K.J. James could feel his phone buzzing in his pocket. He couldn’t answer right away.
He was still on the clock at Innovation Station, a tech store in MUSC. He was ringing up a couple Apple watches for a customer as his phone rang below the counter.
James won’t be selling tech much longer. It was his agent on the line with news he’d been waiting all year — all of his life, really — to hear.
“They pulled the trigger,” he told James. “It’s official.”
James signed his first professional contract with Maia Basketball Club in Porto, Portugal on Monday. Porter-Gaud’s all-time leading scorer will fly out in roughly a month to join his new team.
“It’s really an incredible feeling,” James said. “Every kid grows up wanting to play professional basketball. I’m just thankful, for everything.”
James’ winding journey the past five years is one of growth and development, both athletically and personally. He’s fallen from the highest of highs and been challenged in multiple ways only to rise through whatever adversity time and again.
He was unstoppable in high school at Porter-Gaud. He scored more than 2,400 points as a four-time all-conference selection. He averaged 27 points and 13 rebounds per game during an all-state senior season in which he also set the Cyclones’ single-game scoring record with a seemingly effortless 46-point outing.
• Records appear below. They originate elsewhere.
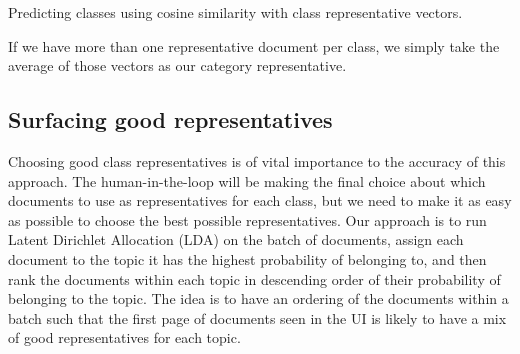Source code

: \begin{algorithm}[!h]
\caption{Predicting classes using cosine similarity with class representative vectors.}
\label{algo:classification}
\end{algorithm}

If we have more than one representative document per class, we simply take the average of those vectors as our category representative.

\subsection{Surfacing good representatives}
Choosing good class representatives is of vital importance to the accuracy of this approach. The human-in-the-loop will be making the final choice about which documents to use as representatives for each class, but we need to make it as easy as possible to choose the best possible representatives. Our approach is to run Latent Dirichlet Allocation (LDA) on the batch of documents, assign each document to the topic it has the highest probability of belonging to, and then rank the documents within each topic in descending order of their probability of belonging to the topic. The idea is to have an ordering of the documents within a batch such that the first page of documents seen in the UI is likely to have a mix of good representatives for each topic.
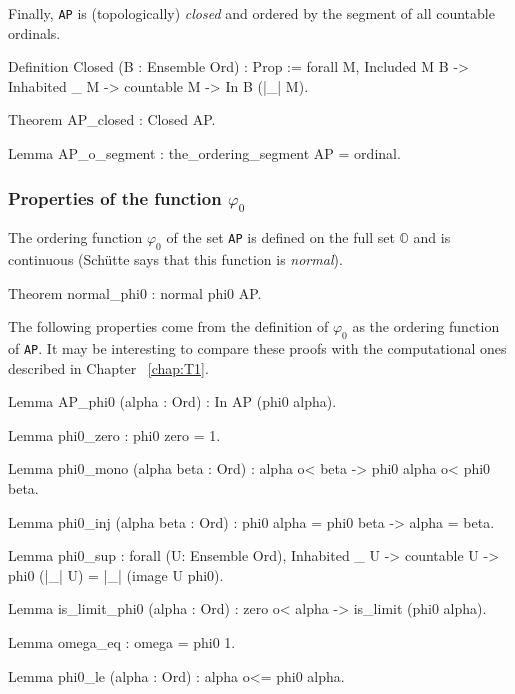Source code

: {Finally, \texttt{AP} is (topologically) \emph{closed} and ordered by the segment of all countable ordinals.


\begin{Coqsrc} 
Definition Closed (B : Ensemble Ord) : Prop := 
  forall M, Included M B -> Inhabited _ M -> 
                 countable M -> In B (|_| M).
\end{Coqsrc}

\begin{Coqsrc}
Theorem AP_closed : Closed AP.

Lemma AP_o_segment :  the_ordering_segment AP = ordinal.
\end{Coqsrc}

\subsubsection{Properties of the function \texorpdfstring{$\varphi_0$}{phi0}}
 
The ordering function $\varphi_0$ of the set \texttt{AP} is defined on the full set $\mathbb{O}$ and is continuous (Schütte says that this function is \emph{normal}).

\begin{Coqsrc}
Theorem normal_phi0 : normal phi0 AP.
\end{Coqsrc}

The following properties come from  the definition of $\varphi_0$ as the ordering function of \texttt{AP}. It may be interesting to compare these proofs with the computational ones described in Chapter ~\ref{chap:T1}.

\begin{Coqsrc}
Lemma AP_phi0 (alpha : Ord) : In AP (phi0 alpha).

Lemma phi0_zero : phi0 zero =  1.

Lemma phi0_mono (alpha beta : Ord) :
  alpha o< beta ->  phi0 alpha o< phi0 beta.

Lemma phi0_inj (alpha beta : Ord) :
    phi0 alpha = phi0 beta -> alpha = beta.

Lemma phi0_sup : forall (U: Ensemble Ord),
   Inhabited _ U ->   countable U ->  phi0 (|_| U) = |_| (image U phi0).

Lemma is_limit_phi0 (alpha : Ord) :
  zero o< alpha ->  is_limit (phi0 alpha).

Lemma omega_eq : omega = phi0 1. 

Lemma phi0_le (alpha : Ord) : alpha o<= phi0 alpha.
\end{Coqsrc}

}
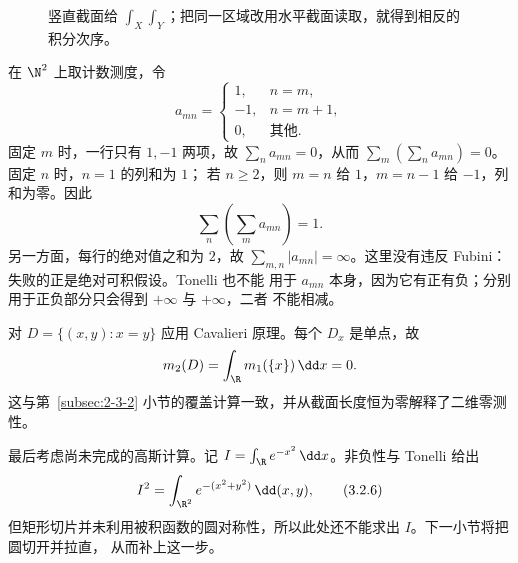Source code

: \begin{figure}[htbp]
\centering
{}
\caption{竖直截面给 $\int_X\int_Y$；把同一区域改用水平截面读取，就得到相反的积分次序。}
\label{fig:3-2-1-slices}
\end{figure}

\begin{example}[换序为何会改变答案]\label{ex:3-2-1-3}
在 $\N^2$ 上取计数测度，令
\[
 a_{mn}=\begin{cases}
 1,&n=m,\\
 -1,&n=m+1,\\
 0,&\text{其他}.
 \end{cases}
\]
固定 $m$ 时，一行只有 $1,-1$ 两项，故
$\sum_n a_{mn}=0$，从而 $\sum_m(\sum_na_{mn})=0$。固定 $n$ 时，$n=1$ 的列和为 $1$；
若 $n\ge2$，则 $m=n$ 给 $1$，$m=n-1$ 给 $-1$，列和为零。因此
\[
 \sum_n\left(\sum_ma_{mn}\right)=1.
\]
另一方面，每行的绝对值之和为 $2$，故
$\sum_{m,n}|a_{mn}|=\infty$。这里没有违反 Fubini：失败的正是绝对可积假设。Tonelli 也不能
用于 $a_{mn}$ 本身，因为它有正有负；分别用于正负部分只会得到 $+\infty$ 与 $+\infty$，二者
不能相减。
\end{example}

\begin{example}[对角线的截面计算]\label{ex:3-2-1-diagonal-recheck}
对 $D=\{(x,y):x=y\}$ 应用 Cavalieri 原理。每个 $D_x$ 是单点，故
\[
 m_2(D)=\int_\R m_1(\{x\})\,\dd x=0.
\]
这与第~\ref{subsec:2-3-2} 小节的覆盖计算一致，并从截面长度恒为零解释了二维零测性。
\end{example}

最后考虑尚未完成的高斯计算。记
$I=\int_\R e^{-x^2}\,\dd x$。非负性与 Tonelli 给出
\[
 I^2=\int_{\R^2}e^{-(x^2+y^2)}\,\dd(x,y),
 \tag{3.2.6}\label{eq:gaussian-tonelli-gap}
\]
但矩形切片并未利用被积函数的圆对称性，所以此处还不能求出 $I$。下一小节将把圆切开并拉直，
从而补上这一步。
“You feel like you can do whatever you want in high school and get away with it,” James said. “Then you get to college and realize this isn’t just a game anymore. You can get humbled quick. Some of these guys have families. Some of them, this is their only way out. It’s really eye opening. You have to realize quickly that basketball is a job and you will get fired.”
James spent his first two years of college at High Point, where he helped the Panthers to the Big South regular season championship in limited minutes as a freshman.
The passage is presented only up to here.